▶ [Instructions for the task] Below are some entries. Transcribe the lines from the one holding "## Task tips" to the one holding "During this operation, part", inclusive, but not the pictures among them.

▶ [Data to examine]
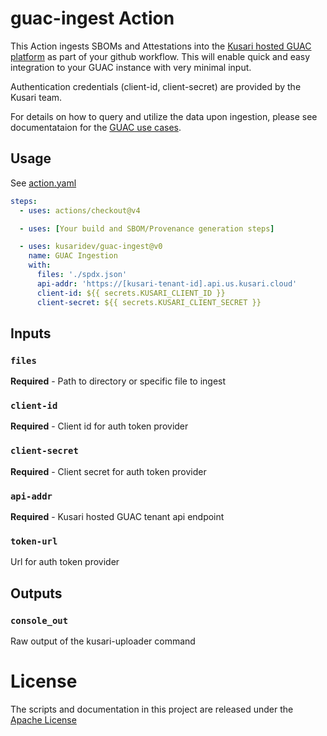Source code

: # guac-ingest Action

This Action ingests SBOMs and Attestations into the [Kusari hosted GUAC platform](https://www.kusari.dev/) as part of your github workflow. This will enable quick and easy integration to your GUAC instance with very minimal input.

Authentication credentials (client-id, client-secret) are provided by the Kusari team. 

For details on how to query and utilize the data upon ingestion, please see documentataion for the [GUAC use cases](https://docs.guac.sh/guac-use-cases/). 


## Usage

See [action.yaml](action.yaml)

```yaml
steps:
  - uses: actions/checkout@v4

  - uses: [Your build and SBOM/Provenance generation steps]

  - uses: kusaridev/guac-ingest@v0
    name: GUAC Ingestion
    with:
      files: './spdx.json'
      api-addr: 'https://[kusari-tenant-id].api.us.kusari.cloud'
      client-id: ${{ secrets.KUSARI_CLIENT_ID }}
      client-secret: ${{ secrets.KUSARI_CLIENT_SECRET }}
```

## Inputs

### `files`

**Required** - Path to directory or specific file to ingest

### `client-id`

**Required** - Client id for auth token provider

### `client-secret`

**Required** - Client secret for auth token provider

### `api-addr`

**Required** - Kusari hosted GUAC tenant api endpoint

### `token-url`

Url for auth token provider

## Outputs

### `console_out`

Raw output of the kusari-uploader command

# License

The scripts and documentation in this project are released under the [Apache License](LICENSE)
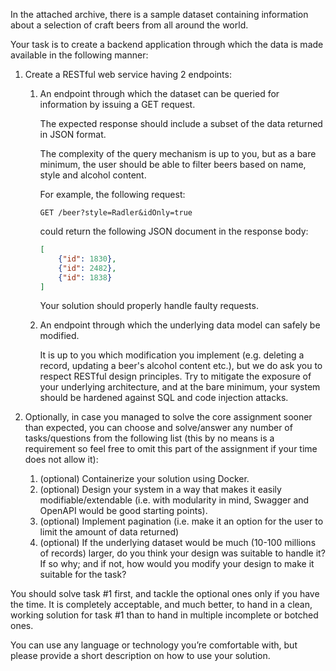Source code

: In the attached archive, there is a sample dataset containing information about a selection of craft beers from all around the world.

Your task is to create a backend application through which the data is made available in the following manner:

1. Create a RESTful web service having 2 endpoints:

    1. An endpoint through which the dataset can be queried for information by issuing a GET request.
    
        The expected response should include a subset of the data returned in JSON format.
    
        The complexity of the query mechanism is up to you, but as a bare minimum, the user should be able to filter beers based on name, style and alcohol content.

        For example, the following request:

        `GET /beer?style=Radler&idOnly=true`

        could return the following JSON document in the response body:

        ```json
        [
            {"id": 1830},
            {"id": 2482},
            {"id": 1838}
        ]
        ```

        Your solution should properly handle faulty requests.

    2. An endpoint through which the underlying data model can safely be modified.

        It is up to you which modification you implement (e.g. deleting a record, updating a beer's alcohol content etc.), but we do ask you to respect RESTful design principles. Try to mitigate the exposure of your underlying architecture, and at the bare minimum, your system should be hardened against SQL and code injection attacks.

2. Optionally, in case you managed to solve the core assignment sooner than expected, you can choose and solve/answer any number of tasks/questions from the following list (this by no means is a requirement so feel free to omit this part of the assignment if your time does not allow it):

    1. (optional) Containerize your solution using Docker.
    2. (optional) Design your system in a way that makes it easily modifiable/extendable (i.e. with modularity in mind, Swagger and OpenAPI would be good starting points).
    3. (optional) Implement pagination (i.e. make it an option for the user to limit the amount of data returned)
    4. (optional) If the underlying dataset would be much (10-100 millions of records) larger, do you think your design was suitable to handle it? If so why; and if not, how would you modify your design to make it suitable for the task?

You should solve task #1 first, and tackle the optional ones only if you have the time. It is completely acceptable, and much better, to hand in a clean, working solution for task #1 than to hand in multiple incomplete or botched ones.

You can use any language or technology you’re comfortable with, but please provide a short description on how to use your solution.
---
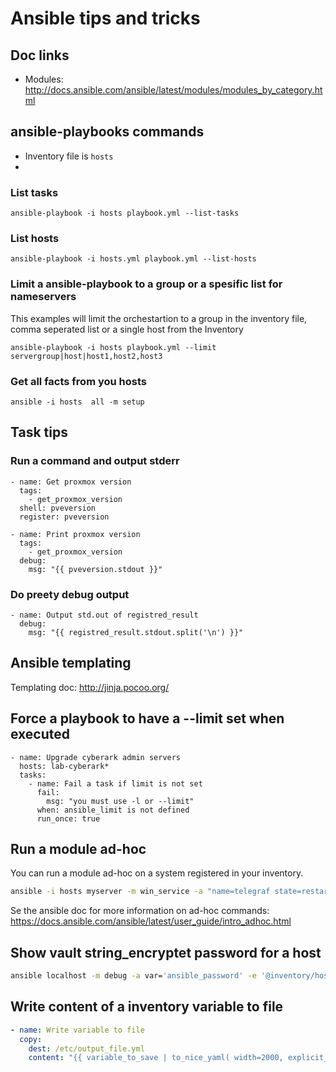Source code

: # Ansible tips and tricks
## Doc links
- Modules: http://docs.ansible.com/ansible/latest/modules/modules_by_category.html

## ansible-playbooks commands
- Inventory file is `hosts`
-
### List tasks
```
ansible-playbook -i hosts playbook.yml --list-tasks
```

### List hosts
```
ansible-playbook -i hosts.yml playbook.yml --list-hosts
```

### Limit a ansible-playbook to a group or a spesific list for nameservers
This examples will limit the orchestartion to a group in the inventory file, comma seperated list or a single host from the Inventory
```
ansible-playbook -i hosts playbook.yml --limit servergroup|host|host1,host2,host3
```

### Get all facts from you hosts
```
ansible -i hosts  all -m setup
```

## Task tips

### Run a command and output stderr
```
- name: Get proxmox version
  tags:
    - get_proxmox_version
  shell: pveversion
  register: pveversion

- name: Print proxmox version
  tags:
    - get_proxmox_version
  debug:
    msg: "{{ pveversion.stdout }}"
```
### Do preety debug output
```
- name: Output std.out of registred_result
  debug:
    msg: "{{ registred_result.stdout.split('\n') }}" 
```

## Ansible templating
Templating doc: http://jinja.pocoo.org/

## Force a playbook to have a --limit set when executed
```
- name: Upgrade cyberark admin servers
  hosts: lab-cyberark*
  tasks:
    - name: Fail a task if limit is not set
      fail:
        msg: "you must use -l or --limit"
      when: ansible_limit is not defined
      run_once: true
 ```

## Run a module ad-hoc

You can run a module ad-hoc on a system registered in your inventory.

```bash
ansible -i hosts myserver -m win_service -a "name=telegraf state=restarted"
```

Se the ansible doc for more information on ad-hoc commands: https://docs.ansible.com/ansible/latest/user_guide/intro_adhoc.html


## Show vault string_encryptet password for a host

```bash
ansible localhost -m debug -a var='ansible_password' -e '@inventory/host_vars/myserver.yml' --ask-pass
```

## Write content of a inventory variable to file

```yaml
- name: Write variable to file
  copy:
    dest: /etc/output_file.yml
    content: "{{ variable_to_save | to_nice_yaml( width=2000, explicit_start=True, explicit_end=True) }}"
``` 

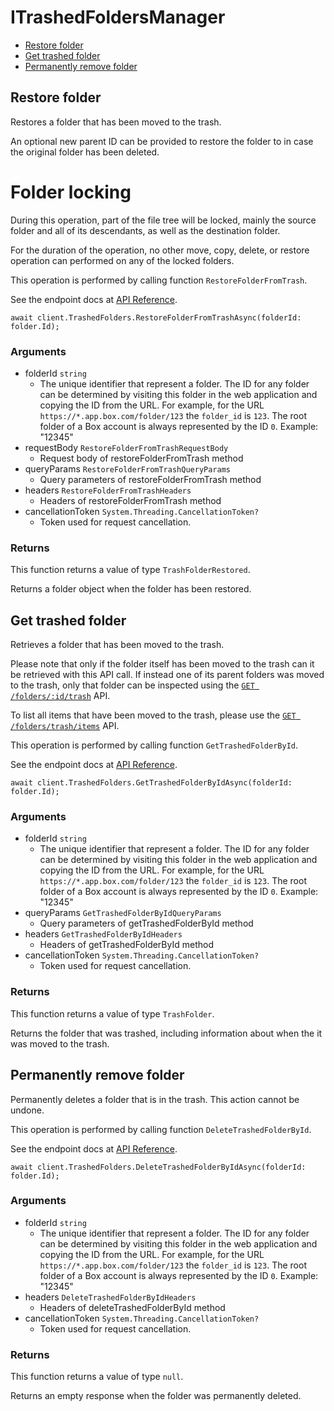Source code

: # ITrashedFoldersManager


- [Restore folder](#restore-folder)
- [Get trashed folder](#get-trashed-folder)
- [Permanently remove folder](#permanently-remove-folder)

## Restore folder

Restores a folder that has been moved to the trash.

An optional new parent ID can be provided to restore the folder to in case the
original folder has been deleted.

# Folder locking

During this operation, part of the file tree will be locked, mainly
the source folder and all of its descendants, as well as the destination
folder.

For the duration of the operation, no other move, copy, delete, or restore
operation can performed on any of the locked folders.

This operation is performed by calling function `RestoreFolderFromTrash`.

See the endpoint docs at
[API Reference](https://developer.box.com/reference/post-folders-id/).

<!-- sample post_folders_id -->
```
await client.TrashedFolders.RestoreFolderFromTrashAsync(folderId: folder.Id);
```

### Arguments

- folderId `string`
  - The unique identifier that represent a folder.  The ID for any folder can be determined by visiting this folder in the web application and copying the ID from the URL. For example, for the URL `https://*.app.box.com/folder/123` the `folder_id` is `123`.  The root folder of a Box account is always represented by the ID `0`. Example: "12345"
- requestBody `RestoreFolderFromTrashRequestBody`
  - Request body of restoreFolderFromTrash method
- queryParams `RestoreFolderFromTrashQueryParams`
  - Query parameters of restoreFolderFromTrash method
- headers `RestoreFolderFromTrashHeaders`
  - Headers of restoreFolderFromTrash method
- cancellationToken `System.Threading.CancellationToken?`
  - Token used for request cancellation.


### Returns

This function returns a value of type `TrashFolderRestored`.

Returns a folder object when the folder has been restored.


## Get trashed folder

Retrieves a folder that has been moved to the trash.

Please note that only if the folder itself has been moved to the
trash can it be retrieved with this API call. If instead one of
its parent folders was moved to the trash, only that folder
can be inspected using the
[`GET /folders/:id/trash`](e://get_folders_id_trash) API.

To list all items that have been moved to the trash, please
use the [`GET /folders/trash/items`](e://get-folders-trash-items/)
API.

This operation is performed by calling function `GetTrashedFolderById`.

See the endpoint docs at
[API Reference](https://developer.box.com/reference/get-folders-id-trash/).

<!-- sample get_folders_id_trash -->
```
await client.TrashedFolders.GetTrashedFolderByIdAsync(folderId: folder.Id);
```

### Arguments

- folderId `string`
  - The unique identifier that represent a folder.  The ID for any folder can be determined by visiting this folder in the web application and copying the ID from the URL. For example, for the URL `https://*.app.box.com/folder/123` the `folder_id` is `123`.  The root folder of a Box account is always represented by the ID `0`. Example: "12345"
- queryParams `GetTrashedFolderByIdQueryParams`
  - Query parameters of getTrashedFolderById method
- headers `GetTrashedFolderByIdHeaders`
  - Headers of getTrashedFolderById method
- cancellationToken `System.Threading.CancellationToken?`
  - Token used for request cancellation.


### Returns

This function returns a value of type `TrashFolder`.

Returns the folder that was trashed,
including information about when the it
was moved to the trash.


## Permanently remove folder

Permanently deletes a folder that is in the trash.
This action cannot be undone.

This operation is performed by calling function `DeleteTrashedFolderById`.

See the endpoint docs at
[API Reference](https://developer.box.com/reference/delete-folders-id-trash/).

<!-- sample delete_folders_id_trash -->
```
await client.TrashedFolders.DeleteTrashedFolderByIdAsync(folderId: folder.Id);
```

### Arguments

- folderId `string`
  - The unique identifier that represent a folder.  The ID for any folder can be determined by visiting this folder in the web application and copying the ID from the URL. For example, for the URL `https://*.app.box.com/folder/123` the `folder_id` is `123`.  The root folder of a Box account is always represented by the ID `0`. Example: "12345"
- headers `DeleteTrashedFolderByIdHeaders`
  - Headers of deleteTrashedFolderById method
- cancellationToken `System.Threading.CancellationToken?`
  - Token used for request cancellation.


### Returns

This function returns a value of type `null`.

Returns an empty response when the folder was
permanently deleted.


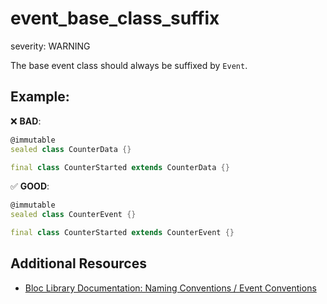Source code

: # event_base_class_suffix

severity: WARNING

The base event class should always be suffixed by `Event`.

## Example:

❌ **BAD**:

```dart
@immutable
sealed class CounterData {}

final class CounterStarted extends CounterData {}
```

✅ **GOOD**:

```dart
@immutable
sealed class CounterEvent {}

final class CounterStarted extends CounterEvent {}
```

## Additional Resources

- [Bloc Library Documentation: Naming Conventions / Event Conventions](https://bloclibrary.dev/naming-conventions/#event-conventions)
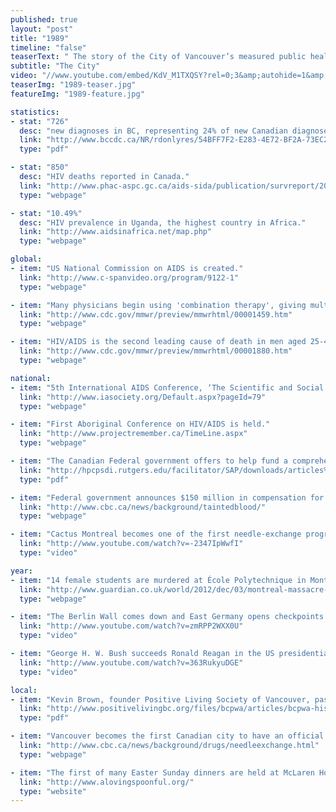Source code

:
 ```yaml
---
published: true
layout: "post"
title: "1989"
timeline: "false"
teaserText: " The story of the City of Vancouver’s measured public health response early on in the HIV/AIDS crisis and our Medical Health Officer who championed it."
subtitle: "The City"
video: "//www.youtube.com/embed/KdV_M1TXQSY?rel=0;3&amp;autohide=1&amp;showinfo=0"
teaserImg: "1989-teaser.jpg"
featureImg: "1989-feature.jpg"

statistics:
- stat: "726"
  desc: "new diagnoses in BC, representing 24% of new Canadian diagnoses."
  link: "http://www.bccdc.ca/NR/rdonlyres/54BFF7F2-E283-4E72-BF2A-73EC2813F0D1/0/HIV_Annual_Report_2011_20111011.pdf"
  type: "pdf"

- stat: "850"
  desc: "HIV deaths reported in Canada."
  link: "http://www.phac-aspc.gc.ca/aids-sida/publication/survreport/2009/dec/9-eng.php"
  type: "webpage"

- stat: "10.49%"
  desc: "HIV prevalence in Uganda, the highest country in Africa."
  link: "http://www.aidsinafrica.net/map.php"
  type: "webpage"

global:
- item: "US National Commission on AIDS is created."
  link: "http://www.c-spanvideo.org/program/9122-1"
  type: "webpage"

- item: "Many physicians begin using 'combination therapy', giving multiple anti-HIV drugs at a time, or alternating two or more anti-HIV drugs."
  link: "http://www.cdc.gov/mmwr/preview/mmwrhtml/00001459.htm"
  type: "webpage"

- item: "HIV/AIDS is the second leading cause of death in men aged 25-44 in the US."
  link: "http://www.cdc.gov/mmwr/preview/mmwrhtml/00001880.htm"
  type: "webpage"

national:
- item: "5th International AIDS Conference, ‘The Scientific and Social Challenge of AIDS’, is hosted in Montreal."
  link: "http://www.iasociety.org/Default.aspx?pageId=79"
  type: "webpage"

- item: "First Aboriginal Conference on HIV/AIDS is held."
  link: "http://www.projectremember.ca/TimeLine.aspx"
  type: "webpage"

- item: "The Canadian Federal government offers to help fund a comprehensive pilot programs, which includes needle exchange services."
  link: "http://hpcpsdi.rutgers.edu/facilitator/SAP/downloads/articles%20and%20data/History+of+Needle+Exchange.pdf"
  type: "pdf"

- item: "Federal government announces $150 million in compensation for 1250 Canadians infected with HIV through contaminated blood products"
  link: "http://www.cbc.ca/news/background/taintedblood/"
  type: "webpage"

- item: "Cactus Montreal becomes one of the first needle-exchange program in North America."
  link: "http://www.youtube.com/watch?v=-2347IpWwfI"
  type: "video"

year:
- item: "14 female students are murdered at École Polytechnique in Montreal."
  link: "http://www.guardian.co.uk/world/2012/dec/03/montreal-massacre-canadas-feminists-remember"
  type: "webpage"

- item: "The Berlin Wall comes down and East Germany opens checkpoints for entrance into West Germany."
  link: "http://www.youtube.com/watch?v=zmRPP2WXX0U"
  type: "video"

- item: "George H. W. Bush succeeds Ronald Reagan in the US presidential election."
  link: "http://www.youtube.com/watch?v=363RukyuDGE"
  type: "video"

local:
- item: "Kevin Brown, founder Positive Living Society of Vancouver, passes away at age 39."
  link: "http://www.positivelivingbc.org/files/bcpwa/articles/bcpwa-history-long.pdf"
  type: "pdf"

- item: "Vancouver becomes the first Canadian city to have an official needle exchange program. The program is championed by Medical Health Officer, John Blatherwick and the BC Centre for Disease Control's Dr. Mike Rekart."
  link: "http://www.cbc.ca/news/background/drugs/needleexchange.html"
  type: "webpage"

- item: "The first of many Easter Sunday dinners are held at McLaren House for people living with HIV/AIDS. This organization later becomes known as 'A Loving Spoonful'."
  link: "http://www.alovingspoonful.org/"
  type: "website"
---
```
---
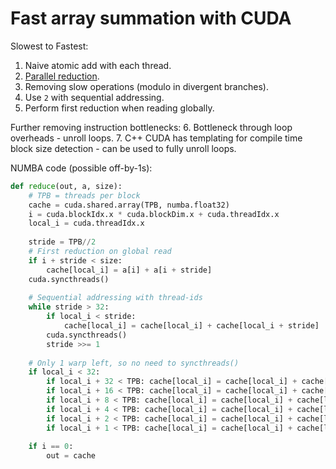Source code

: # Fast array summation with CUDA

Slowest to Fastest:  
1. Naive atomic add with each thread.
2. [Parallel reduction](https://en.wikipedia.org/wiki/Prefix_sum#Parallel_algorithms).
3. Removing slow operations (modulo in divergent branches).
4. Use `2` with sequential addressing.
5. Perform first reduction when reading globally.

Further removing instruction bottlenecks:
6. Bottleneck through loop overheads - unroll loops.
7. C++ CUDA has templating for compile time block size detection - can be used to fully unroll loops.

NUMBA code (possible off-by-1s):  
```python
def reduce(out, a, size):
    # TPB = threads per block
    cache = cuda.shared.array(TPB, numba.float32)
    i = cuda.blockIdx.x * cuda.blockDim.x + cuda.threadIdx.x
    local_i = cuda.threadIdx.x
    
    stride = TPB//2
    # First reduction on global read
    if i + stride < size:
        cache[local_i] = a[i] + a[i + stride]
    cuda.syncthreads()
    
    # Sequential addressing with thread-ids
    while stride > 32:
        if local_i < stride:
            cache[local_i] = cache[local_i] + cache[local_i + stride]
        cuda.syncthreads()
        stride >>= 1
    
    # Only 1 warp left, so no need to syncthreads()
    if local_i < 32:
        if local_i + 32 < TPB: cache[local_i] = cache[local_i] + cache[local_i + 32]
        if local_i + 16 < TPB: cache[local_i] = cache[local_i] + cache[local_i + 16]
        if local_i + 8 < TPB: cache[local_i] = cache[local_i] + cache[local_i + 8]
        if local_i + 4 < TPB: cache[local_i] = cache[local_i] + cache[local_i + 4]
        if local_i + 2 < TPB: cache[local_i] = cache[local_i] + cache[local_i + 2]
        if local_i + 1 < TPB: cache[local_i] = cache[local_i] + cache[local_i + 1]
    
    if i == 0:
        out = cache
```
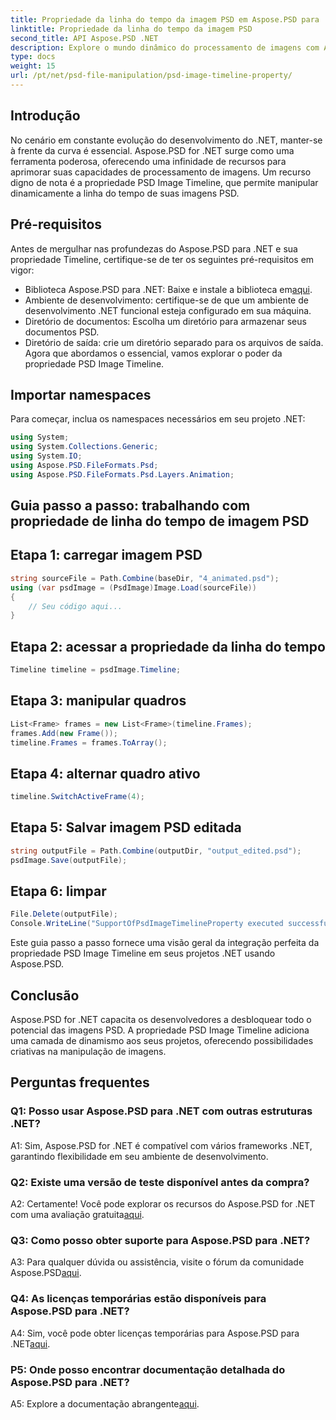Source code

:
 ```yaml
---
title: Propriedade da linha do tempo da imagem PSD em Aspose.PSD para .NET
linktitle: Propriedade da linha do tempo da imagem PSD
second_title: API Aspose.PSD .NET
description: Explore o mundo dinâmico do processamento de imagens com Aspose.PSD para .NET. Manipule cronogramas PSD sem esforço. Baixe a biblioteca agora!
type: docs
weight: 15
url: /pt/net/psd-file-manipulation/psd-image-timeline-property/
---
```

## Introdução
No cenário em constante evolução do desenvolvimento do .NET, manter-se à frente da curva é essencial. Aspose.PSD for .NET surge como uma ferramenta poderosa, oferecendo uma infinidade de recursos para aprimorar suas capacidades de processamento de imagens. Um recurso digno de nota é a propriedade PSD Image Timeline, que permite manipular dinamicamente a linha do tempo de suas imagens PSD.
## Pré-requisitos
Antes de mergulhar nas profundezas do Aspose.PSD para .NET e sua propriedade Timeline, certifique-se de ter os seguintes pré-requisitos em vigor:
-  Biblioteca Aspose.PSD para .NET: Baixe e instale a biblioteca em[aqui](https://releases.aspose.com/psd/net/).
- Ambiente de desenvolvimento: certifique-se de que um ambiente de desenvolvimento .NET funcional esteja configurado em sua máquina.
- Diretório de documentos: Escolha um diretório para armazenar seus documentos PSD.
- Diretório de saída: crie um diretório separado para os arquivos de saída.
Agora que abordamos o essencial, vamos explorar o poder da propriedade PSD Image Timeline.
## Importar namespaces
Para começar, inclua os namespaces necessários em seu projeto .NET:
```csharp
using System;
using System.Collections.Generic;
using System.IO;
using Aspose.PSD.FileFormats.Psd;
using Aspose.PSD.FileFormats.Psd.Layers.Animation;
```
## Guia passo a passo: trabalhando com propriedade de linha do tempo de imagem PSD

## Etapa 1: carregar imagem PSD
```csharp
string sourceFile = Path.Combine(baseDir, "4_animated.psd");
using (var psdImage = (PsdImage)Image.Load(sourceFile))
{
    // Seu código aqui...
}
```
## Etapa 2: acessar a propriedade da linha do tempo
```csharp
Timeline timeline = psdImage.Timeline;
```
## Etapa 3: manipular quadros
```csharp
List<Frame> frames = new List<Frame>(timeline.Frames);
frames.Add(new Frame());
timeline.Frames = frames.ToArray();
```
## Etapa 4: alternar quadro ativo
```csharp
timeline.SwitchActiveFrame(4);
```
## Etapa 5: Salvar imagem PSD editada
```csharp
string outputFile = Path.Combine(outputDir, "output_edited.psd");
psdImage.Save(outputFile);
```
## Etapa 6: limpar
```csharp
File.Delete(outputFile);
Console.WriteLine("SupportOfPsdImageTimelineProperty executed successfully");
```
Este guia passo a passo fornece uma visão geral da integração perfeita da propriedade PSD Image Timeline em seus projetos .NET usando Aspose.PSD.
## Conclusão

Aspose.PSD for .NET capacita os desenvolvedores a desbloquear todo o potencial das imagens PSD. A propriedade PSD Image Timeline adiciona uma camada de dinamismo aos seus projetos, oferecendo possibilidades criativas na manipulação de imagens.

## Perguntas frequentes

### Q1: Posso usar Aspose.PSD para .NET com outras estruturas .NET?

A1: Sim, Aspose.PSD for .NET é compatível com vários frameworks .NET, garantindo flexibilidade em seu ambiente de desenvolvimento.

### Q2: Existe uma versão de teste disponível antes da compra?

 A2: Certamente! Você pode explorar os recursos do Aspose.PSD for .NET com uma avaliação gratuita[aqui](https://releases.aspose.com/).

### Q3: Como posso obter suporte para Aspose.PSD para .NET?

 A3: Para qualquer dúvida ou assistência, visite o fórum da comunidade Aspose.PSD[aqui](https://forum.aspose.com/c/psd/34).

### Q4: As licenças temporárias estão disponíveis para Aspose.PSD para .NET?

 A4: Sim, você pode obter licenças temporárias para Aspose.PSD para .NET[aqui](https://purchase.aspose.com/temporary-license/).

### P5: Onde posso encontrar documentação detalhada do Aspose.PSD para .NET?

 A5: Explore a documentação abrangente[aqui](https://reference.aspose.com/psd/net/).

▶ [Task solution]
## Task tips

### Run a command and output stderr
```
- name: Get proxmox version
  tags:
    - get_proxmox_version
  shell: pveversion
  register: pveversion

- name: Print proxmox version
  tags:
    - get_proxmox_version
  debug:
    msg: "{{ pveversion.stdout }}"
```
### Do preety debug output
```
- name: Output std.out of registred_result
  debug:
    msg: "{{ registred_result.stdout.split('\n') }}" 
```

## Ansible templating
Templating doc: http://jinja.pocoo.org/

## Force a playbook to have a --limit set when executed
```
- name: Upgrade cyberark admin servers
  hosts: lab-cyberark*
  tasks:
    - name: Fail a task if limit is not set
      fail:
        msg: "you must use -l or --limit"
      when: ansible_limit is not defined
      run_once: true
 ```

## Run a module ad-hoc

You can run a module ad-hoc on a system registered in your inventory.

```bash
ansible -i hosts myserver -m win_service -a "name=telegraf state=restarted"
```

Se the ansible doc for more information on ad-hoc commands: https://docs.ansible.com/ansible/latest/user_guide/intro_adhoc.html


## Show vault string_encryptet password for a host

```bash
ansible localhost -m debug -a var='ansible_password' -e '@inventory/host_vars/myserver.yml' --ask-pass
```

## Write content of a inventory variable to file

```yaml
- name: Write variable to file
  copy:
    dest: /etc/output_file.yml
    content: "{{ variable_to_save | to_nice_yaml( width=2000, explicit_start=True, explicit_end=True) }}"
``` 

Source code

: # ITrashedFoldersManager


- [Restore folder](#restore-folder)
- [Get trashed folder](#get-trashed-folder)
- [Permanently remove folder](#permanently-remove-folder)

## Restore folder

Restores a folder that has been moved to the trash.

An optional new parent ID can be provided to restore the folder to in case the
original folder has been deleted.

# Folder locking

During this operation, part of the file tree will be locked, mainly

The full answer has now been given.